Ancora proteste in Bulgaria
Vanno avanti da 5 mesi: i manifestanti, studenti, sindacati e lavoratori di diversi settori, chiedono le dimissioni del governo e misure contro la povertà
Anche se la notizia ha poco risalto sui media europei, da oltre cinque mesi, circa 160 giorni, si svolgono quasi quotidianamente in Bulgaria grandi manifestazioni e cortei di protesta contro il governo di Plamen Oresharski, in carica dall’inizio di giugno. Nelle ultime settimane, la contestazione è stata rilanciata dagli studenti di Sofia che da un mese hanno occupato l’università e che, ieri, mercoledì 20 novembre, hanno imbracciato fucili e pistole di cartone marciando fino alla sede del Parlamento.
I manifestanti, partendo da tre diversi punti della capitale, hanno bloccato i principali incroci del centro, ma non ci sono stati scontri violenti – o notizie di feriti – né con la polizia in tenuta antisommossa né con un centinaio di persone incappucciate che si erano riunite a sostegno del governo.
Gli studenti chiedono le dimissioni del governo e nuove elezioni: denunciano la corruzione della politica, la diffusione nel paese della criminalità organizzata, la gestione non trasparente dei servizi pubblici e l’alto tasso di disoccupazione, soprattutto giovanile. La loro protesta si è unita ieri a quella dei sindacati, delle migliaia di lavoratori del settore pubblico e dei tassisti che sono scesi in piazza. Tutti chiedono al governo una serie di misure contro la povertà e migliori condizioni di lavoro.
A Sofia, da diversi giorni, sono stati schierati 10 mila poliziotti in tenuta antisommossa, soprattutto vicino alle sedi delle istituzioni. Il presidente bulgaro Rosen Plevneliev ha dichiarato all’agenzia di stampa BTA: «Siamo in una situazione d’emergenza, sebbene io speri che la situazione si calmi».

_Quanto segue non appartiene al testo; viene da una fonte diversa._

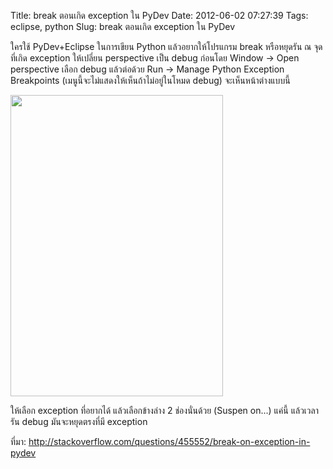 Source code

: Title: break ตอนเกิด exception ใน PyDev 
Date: 2012-06-02 07:27:39
Tags: eclipse, python 
Slug: break ตอนเกิด exception ใน PyDev 


ใครใช้ PyDev+Eclipse ในการเขียน Python แล้วอยากให้โปรแกรม break หรือหยุดรัน ณ จุดที่เกิด exception ให้เปลี่ยน perspective เป็น debug ก่อนโดย Window -&gt; Open perspective เลือก debug แล้วต่อด้วย Run -&gt; Manage Python Exception Breakpoints (เมนูนี้จะไม่แสดงให้เห็นถ้าไม่อยู่ในโหมด debug) จะเห็นหน้าต่างแบบนี้

<img class="aligncenter  wp-image-992" title="Screenshot from 2012-06-02 14:24:56" src="http://wittawat.com/blog/wp-content/uploads/2012/06/Screenshot-from-2012-06-02-142456.png" alt="" width="340" height="482" />

ให้เลือก exception ที่อยากได้ แล้วเลือกข้างล่าง 2 ช่องนั่นด้วย (Suspen on...) แค่นี้ แล้วเวลารัน debug มันจะหยุดตรงที่มี exception

ที่มา: <a href="http://stackoverflow.com/questions/455552/break-on-exception-in-pydev">http://stackoverflow.com/questions/455552/break-on-exception-in-pydev</a>
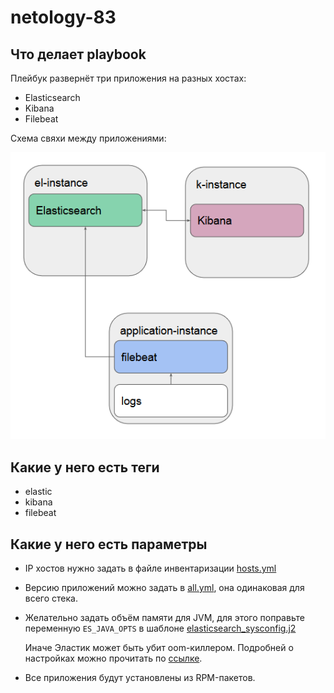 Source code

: # netology-83

## Что делает playbook

Плейбук развернёт три приложения на разных хостах:

- Elasticsearch
- Kibana
- Filebeat

Схема свяхи между приложениями:

![asd](media/apps-scheme.png)

## Какие у него есть теги

- elastic
- kibana
- filebeat

## Какие у него есть параметры

- IP хостов нужно задать в файле инвентаризации [hosts.yml](inventory/prod/hosts.yml)
- Версию приложений можно задать в [all.yml](inventory/prod/group_vars/all.yml), она одинаковая для всего стека.
- Желательно задать объём памяти для JVM, для этого поправьте переменную `ES_JAVA_OPTS` в шаблоне [elasticsearch_sysconfig.j2](templates/elasticsearch_sysconfig.j2)
  
  Иначе Эластик может быть убит oom-киллером. Подробней о настройках можно прочитать по [ссылке](https://stackoverflow.com/questions/14763079/what-are-the-xms-and-xmx-parameters-when-starting-jvm).
  
- Все приложения будут установлены из RPM-пакетов.
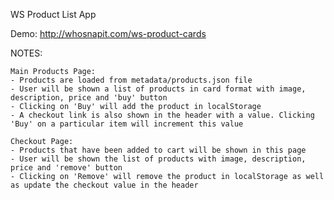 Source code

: WS Product List App

Demo: http://whosnapit.com/ws-product-cards

NOTES:

    Main Products Page:
    - Products are loaded from metadata/products.json file
    - User will be shown a list of products in card format with image, description, price and 'buy' button
    - Clicking on 'Buy' will add the product in localStorage
    - A checkout link is also shown in the header with a value. Clicking 'Buy' on a particular item will increment this value

    Checkout Page:
    - Products that have been added to cart will be shown in this page
    - User will be shown the list of products with image, description, price and 'remove' button
    - Clicking on 'Remove' will remove the product in localStorage as well as update the checkout value in the header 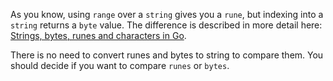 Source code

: As you know, using `range` over a `string` gives you a `rune`, but indexing into a `string` returns a `byte` value. The difference is described in more detail here: [Strings, bytes, runes and characters in Go](https://blog.golang.org/strings).

There is no need to convert runes and bytes to string to compare them. You should decide if you want to compare `runes` or `bytes`.
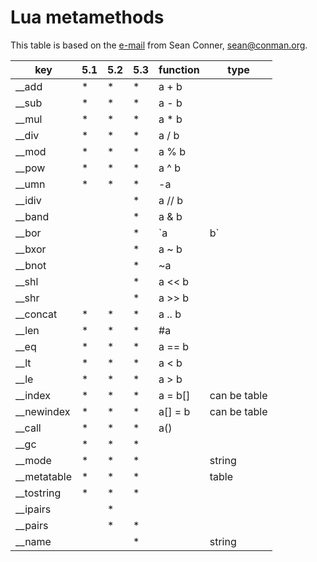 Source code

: # Lua metamethods

This table is based on the [e-mail][1] from Sean Conner, sean@conman.org.

[1]: http://lua.2524044.n2.nabble.com/Fast-metamethods-for-User

|  key        |  5.1  |  5.2  |  5.3  |  function  |  type          |
| ----------- | ----- | ----- | ----- | ---------- | -------------- |
| __add       |   *   |   *   |   *   |   a + b    |                |
| __sub       |   *   |   *   |   *   |   a - b    |                |
| __mul       |   *   |   *   |   *   |   a * b    |                |
| __div       |   *   |   *   |   *   |   a / b    |                |
| __mod       |   *   |   *   |   *   |   a % b    |                |
| __pow       |   *   |   *   |   *   |   a ^ b    |                |
| __umn       |   *   |   *   |   *   |   -a       |                |
| __idiv      |       |       |   *   |   a // b   |                |
| __band      |       |       |   *   |   a & b    |                |
| __bor       |       |       |   *   |   `a | b`  |                |
| __bxor      |       |       |   *   |   a ~ b    |                |
| __bnot      |       |       |   *   |   ~a       |                |
| __shl       |       |       |   *   |   a << b   |                |
| __shr       |       |       |   *   |   a >> b   |                |
| __concat    |   *   |   *   |   *   |   a .. b   |                |
| __len       |   *   |   *   |   *   |   #a       |                |
| __eq        |   *   |   *   |   *   |   a == b   |                |
| __lt        |   *   |   *   |   *   |   a < b    |                |
| __le        |   *   |   *   |   *   |   a > b    |                |
| __index     |   *   |   *   |   *   |   a = b[]  |  can be table  |
| __newindex  |   *   |   *   |   *   |   a[] = b  |  can be table  |
| __call      |   *   |   *   |   *   |   a()      |                |
| __gc        |   *   |   *   |   *   |            |                |
| __mode      |   *   |   *   |   *   |            |  string        |
| __metatable |   *   |   *   |   *   |            |  table         |
| __tostring  |   *   |   *   |   *   |            |                |
| __ipairs    |       |   *   |       |            |                |
| __pairs     |       |   *   |   *   |            |                |
| __name      |       |       |   *   |            |  string        |
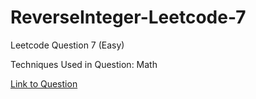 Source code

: # ReverseInteger-Leetcode-7

Leetcode Question 7 (Easy)

Techniques Used in Question:
Math

[Link to Question](https://leetcode.com/problems/reverse-integer/)
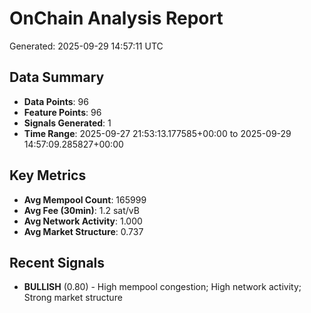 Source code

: # OnChain Analysis Report
Generated: 2025-09-29 14:57:11 UTC

## Data Summary
- **Data Points**: 96
- **Feature Points**: 96
- **Signals Generated**: 1
- **Time Range**: 2025-09-27 21:53:13.177585+00:00 to 2025-09-29 14:57:09.285827+00:00

## Key Metrics
- **Avg Mempool Count**: 165999
- **Avg Fee (30min)**: 1.2 sat/vB
- **Avg Network Activity**: 1.000
- **Avg Market Structure**: 0.737

## Recent Signals
- **BULLISH** (0.80) - High mempool congestion; High network activity; Strong market structure
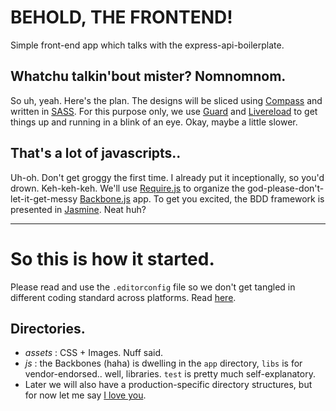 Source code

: BEHOLD, THE FRONTEND!
========================

Simple front-end app which talks with the express-api-boilerplate.

## Whatchu talkin'bout mister? Nomnomnom.

So uh, yeah. Here's the plan. The designs will be sliced using [Compass](http://compass-style.org/) and written in [SASS](http://sass-lang.com/). For this purpose only, we use [Guard](https://github.com/guard/guard) and [Livereload](http://livereload.com/) to get things up and running in a blink of an eye. Okay, maybe a little slower.

## That's a lot of javascripts..

Uh-oh. Don't get groggy the first time. I already put it inceptionally, so you'd drown. Keh-keh-keh. We'll use [Require.js](http://requirejs.org/) to organize the god-please-don't-let-it-get-messy [Backbone.js](http://backbonejs.org/) app. To get you excited, the BDD framework is presented in [Jasmine](http://pivotal.github.com/jasmine/). Neat huh?

-------

So this is how it started.
========================

Please read and use the `.editorconfig` file so we don't get tangled in different coding standard across platforms. Read [here](http://editorconfig.org/).

## Directories.
- *assets* : CSS + Images. Nuff said.
- *js* : the Backbones (haha) is dwelling in the `app` directory, `libs` is for vendor-endorsed.. well, libraries. `test` is pretty much self-explanatory.
- Later we will also have a production-specific directory structures, but for now let me say [I love you](http://www.azlyrics.com/lyrics/jamiecullum/butfornow.html).

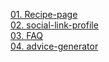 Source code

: <a href="https://marvelous-mandazi-0ee5cc.netlify.app/" target="_blank">01. Recipe-page</a>
<br>
<a href="https://eloquent-pixie-ba3607.netlify.app/" target="_blank">02. social-link-profile</a>
<br>
<a href="https://faq-mentor.netlify.app/" target="_blank">03. FAQ</a>
<br>
<a href="https://advice-generator-25.netlify.app/" target="_blank">04. advice-generator</a>
<br> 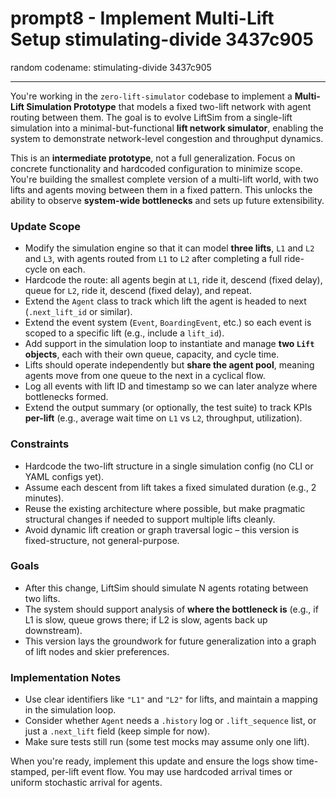 # prompt8 - Implement Multi-Lift Setup stimulating-divide 3437c905

random codename: stimulating-divide 3437c905

*** 




You're working in the `zero-lift-simulator` codebase to implement a **Multi-Lift Simulation Prototype** that models a fixed two-lift network with agent routing between them. The goal is to evolve LiftSim from a single-lift simulation into a minimal-but-functional **lift network simulator**, enabling the system to demonstrate network-level congestion and throughput dynamics.

This is an **intermediate prototype**, not a full generalization. Focus on concrete functionality and hardcoded configuration to minimize scope. You're building the smallest complete version of a multi-lift world, with two lifts and agents moving between them in a fixed pattern. This unlocks the ability to observe **system-wide bottlenecks** and sets up future extensibility.

### Update Scope

* Modify the simulation engine so that it can model **three lifts**, `L1` and `L2` and `L3`, with agents routed from `L1` to `L2` after completing a full ride-cycle on each.
* Hardcode the route: all agents begin at `L1`, ride it, descend (fixed delay), queue for `L2`, ride it, descend (fixed delay), and repeat.
* Extend the `Agent` class to track which lift the agent is headed to next (`.next_lift_id` or similar).
* Extend the event system (`Event`, `BoardingEvent`, etc.) so each event is scoped to a specific lift (e.g., include a `lift_id`).
* Add support in the simulation loop to instantiate and manage **two `Lift` objects**, each with their own queue, capacity, and cycle time.
* Lifts should operate independently but **share the agent pool**, meaning agents move from one queue to the next in a cyclical flow.
* Log all events with lift ID and timestamp so we can later analyze where bottlenecks formed.
* Extend the output summary (or optionally, the test suite) to track KPIs **per-lift** (e.g., average wait time on `L1` vs `L2`, throughput, utilization).

### Constraints

* Hardcode the two-lift structure in a single simulation config (no CLI or YAML configs yet).
* Assume each descent from lift takes a fixed simulated duration (e.g., 2 minutes).
* Reuse the existing architecture where possible, but make pragmatic structural changes if needed to support multiple lifts cleanly.
* Avoid dynamic lift creation or graph traversal logic – this version is fixed-structure, not general-purpose.

### Goals

* After this change, LiftSim should simulate N agents rotating between two lifts.
* The system should support analysis of **where the bottleneck is** (e.g., if L1 is slow, queue grows there; if L2 is slow, agents back up downstream).
* This version lays the groundwork for future generalization into a graph of lift nodes and skier preferences.

### Implementation Notes

* Use clear identifiers like `"L1"` and `"L2"` for lifts, and maintain a mapping in the simulation loop.
* Consider whether `Agent` needs a `.history` log or `.lift_sequence` list, or just a `.next_lift` field (keep simple for now).
* Make sure tests still run (some test mocks may assume only one lift).

When you're ready, implement this update and ensure the logs show time-stamped, per-lift event flow. You may use hardcoded arrival times or uniform stochastic arrival for agents.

Un sondaggio recente ha però mostrato che il governo di Plamen Oresharski ha un tasso di disapprovazione del 65 per cento, dovuto soprattutto alla continuazione delle politiche di austerità portate avanti dai diversi governi fin dal 2007, l’anno in cui il paese è entrato nell’Unione Europea. Politiche che hanno portato a buoni risultati per i conti pubblici, ma che sono state sostenute da pesanti tagli alla spesa e dal congelamento degli stipendi: in Bulgaria più del 22 per cento della popolazione vive al di sotto della soglia di povertà, la disoccupazione colpisce soprattutto i più giovani e supera il 40 per cento.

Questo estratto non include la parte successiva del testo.